Poniedziałkowy odcinek specjalny leżący na trasie z La Paz do Uyuni musiał zostać skrócony o połowę, bowiem niektóre partie próby były nieprzejezdne ze względu na ulewne deszcze padające w Boliwii.
Urzędujący mistrz Dakaru przed rozpoczęciem siódmego etapu Rajdu Dakar prowadził ze stosunkowo niewielką przewagą nad 9-krotnym rajdowym mistrzem świata. Jednakże, Peterhansel w połowie dzisiejszego odcinka legitymował się ponad minutową przewagą nad Loebem. Ten jednak zdołał odrobić nieco ze straconego czasu w drugiej połowie odcinka.
Kierowcy Peugeota są teraz rozdzieleni przewagą niecałych dwóch minut, powiększając jednocześnie dystans nad trzecim Nanim Romą (Toyota) i czwartym Cyrilem Despres (Peugeot).
W czołowej trójce dzisiejszego etapu zmieścił się jeszcze Giniel de Villers jadący Toyotą Hilux, a jego strata do najszybszego Peterhansela wyniosła 3,5 minuty. Mikko Hirvonen uplasował się tuż za dzisiejszym podium i zachował piąte miejsce w klasyfikacji generalnej.

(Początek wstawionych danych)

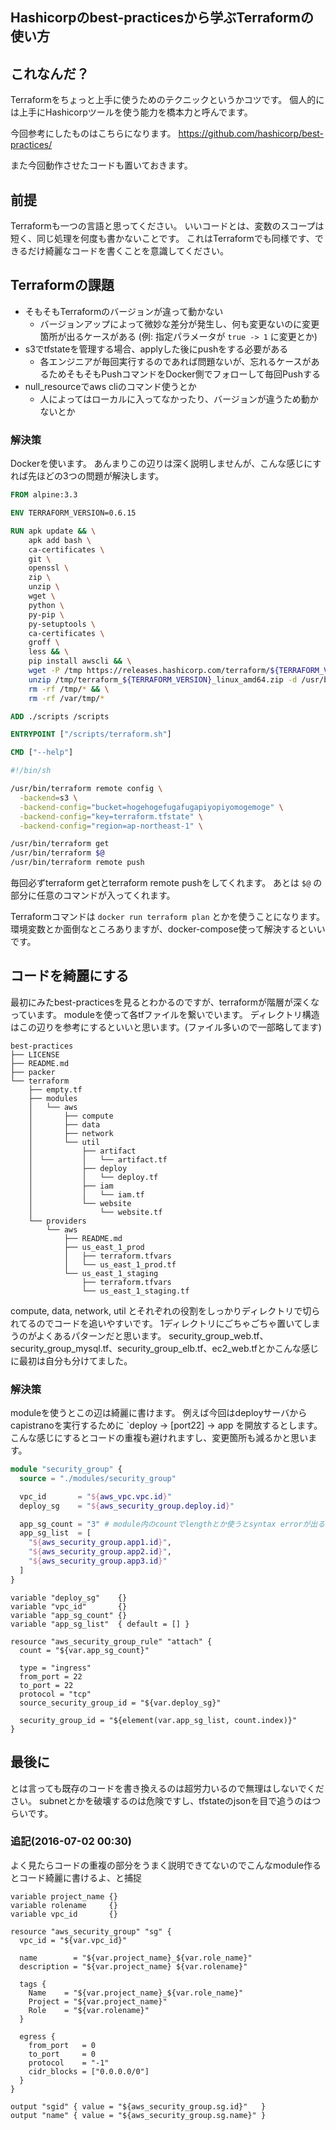 ## Hashicorpのbest-practicesから学ぶTerraformの使い方

## これなんだ？

Terraformをちょっと上手に使うためのテクニックというかコツです。
個人的には上手にHashicorpツールを使う能力を橋本力と呼んでます。

今回参考にしたものはこちらになります。
https://github.com/hashicorp/best-practices/

また今回動作させたコードも置いておきます。

## 前提
Terraformも一つの言語と思ってください。
いいコードとは、変数のスコープは短く、同じ処理を何度も書かないことです。
これはTerraformでも同様です、できるだけ綺麗なコードを書くことを意識してください。

## Terraformの課題
- そもそもTerraformのバージョンが違って動かない
  - バージョンアップによって微妙な差分が発生し、何も変更ないのに変更箇所が出るケースがある (例: 指定パラメータが `true -> 1` に変更とか)
- s3でtfstateを管理する場合、applyした後にpushをする必要がある
  - 各エンジニアが毎回実行するのであれば問題ないが、忘れるケースがあるためそもそもPushコマンドをDocker側でフォローして毎回Pushする
- null_resourceでaws cliのコマンド使うとか
  - 人によってはローカルに入ってなかったり、バージョンが違うため動かないとか

### 解決策
Dockerを使います。
あんまりこの辺りは深く説明しませんが、こんな感じにすれば先ほどの3つの問題が解決します。

```Dockerfile
FROM alpine:3.3

ENV TERRAFORM_VERSION=0.6.15

RUN apk update && \
    apk add bash \
    ca-certificates \
    git \
    openssl \
    zip \
    unzip \
    wget \
    python \
    py-pip \
    py-setuptools \
    ca-certificates \
    groff \
    less && \
    pip install awscli && \
    wget -P /tmp https://releases.hashicorp.com/terraform/${TERRAFORM_VERSION}/terraform_${TERRAFORM_VERSION}_linux_amd64.zip && \
    unzip /tmp/terraform_${TERRAFORM_VERSION}_linux_amd64.zip -d /usr/bin && \
    rm -rf /tmp/* && \
    rm -rf /var/tmp/*

ADD ./scripts /scripts

ENTRYPOINT ["/scripts/terraform.sh"]

CMD ["--help"]
```

```terraform.sh
#!/bin/sh

/usr/bin/terraform remote config \
  -backend=s3 \
  -backend-config="bucket=hogehogefugafugapiyopiyomogemoge" \
  -backend-config="key=terraform.tfstate" \
  -backend-config="region=ap-northeast-1" \

/usr/bin/terraform get
/usr/bin/terraform $@
/usr/bin/terraform remote push
```

毎回必ずterraform getとterraform remote pushをしてくれます。
あとは `$@` の部分に任意のコマンドが入ってくれます。

Terraformコマンドは `docker run terraform plan` とかを使うことになります。
環境変数とか面倒なところありますが、docker-compose使って解決するといいです。

## コードを綺麗にする
最初にみたbest-practicesを見るとわかるのですが、terraformが階層が深くなっています。
moduleを使って各tfファイルを繋いでいます。
ディレクトリ構造はこの辺りを参考にするといいと思います。(ファイル多いので一部略してます)


```
best-practices
├── LICENSE
├── README.md
├── packer
└── terraform
    ├── empty.tf
    ├── modules
    │   └── aws
    │       ├── compute
    │       ├── data
    │       ├── network
    │       └── util
    │           ├── artifact
    │           │   └── artifact.tf
    │           ├── deploy
    │           │   └── deploy.tf
    │           ├── iam
    │           │   └── iam.tf
    │           └── website
    │               └── website.tf
    └── providers
        └── aws
            ├── README.md
            ├── us_east_1_prod
            │   ├── terraform.tfvars
            │   └── us_east_1_prod.tf
            └── us_east_1_staging
                ├── terraform.tfvars
                └── us_east_1_staging.tf
```

compute, data, network, util とそれぞれの役割をしっかりディレクトリで切られてるのでコードを追いやすいです。
1ディレクトリにごちゃごちゃ置いてしまうのがよくあるパターンだと思います。
security_group_web.tf、security_group_mysql.tf、security_group_elb.tf、ec2_web.tfとかこんな感じに最初は自分も分けてました。

### 解決策
moduleを使うとこの辺は綺麗に書けます。
例えば今回はdeployサーバからcapistranoを実行するために `deploy -> [port22] -> app を開放するとします。
こんな感じにするとコードの重複も避けれますし、変更箇所も減るかと思います。

```security_group.tf
module "security_group" {
  source = "./modules/security_group"

  vpc_id       = "${aws_vpc.vpc.id}"
  deploy_sg    = "${aws_security_group.deploy.id}"

  app_sg_count = "3" # module内のcountでlengthとか使うとsyntax errorが出るため
  app_sg_list  = [
    "${aws_security_group.app1.id}",
    "${aws_security_group.app2.id}",
    "${aws_security_group.app3.id}"
  ]
}
```

```./modules/security_group
variable "deploy_sg"    {}
variable "vpc_id"       {}
variable "app_sg_count" {}
variable "app_sg_list"  { default = [] }

resource "aws_security_group_rule" "attach" {
  count = "${var.app_sg_count}"

  type = "ingress"
  from_port = 22
  to_port = 22
  protocol = "tcp"
  source_security_group_id = "${var.deploy_sg}"

  security_group_id = "${element(var.app_sg_list, count.index)}"
}
```

## 最後に
とは言っても既存のコードを書き換えるのは超労力いるので無理はしないでください。
subnetとかを破壊するのは危険ですし、tfstateのjsonを目で追うのはつらいです。


### 追記(2016-07-02 00:30)
よく見たらコードの重複の部分をうまく説明できてないのでこんなmodule作るとコード綺麗に書けるよ、と捕捉

```
variable project_name {}
variable rolename     {}
variable vpc_id       {}

resource "aws_security_group" "sg" {
  vpc_id = "${var.vpc_id}"

  name        = "${var.project_name}_${var.role_name}"
  description = "${var.project_name} ${var.rolename}"

  tags {
    Name    = "${var.project_name}_${var.role_name}"
    Project = "${var.project_name}"
    Role    = "${var.rolename}"
  }

  egress {
    from_port   = 0
    to_port     = 0
    protocol    = "-1"
    cidr_blocks = ["0.0.0.0/0"]
  }
}

output "sgid" { value = "${aws_security_group.sg.id}"   }
output "name" { value = "${aws_security_group.sg.name}" }
```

Niestety, nie najlepiej zakończył się dzisiejszy etap dla Kuby Przygońskiego, który spadł w klasyfikacji generalnej rajdu na 8. miejsce w generalce. – Dziś niestety zabłądziliśmy i jechaliśmy wolniejszą drogą, zamiast szybszej, której nie zobaczyliśmy – powiedział zawodnik Orlen Teamu. – Tempo było dobre, dogoniliśmy Terranovę, ale potem popełniliśmy błąd nawigacyjny. Dziś 13 miejsce na odcinku, ale to jeszcze nie koniec. Ciśniemy! – zakończył Polak.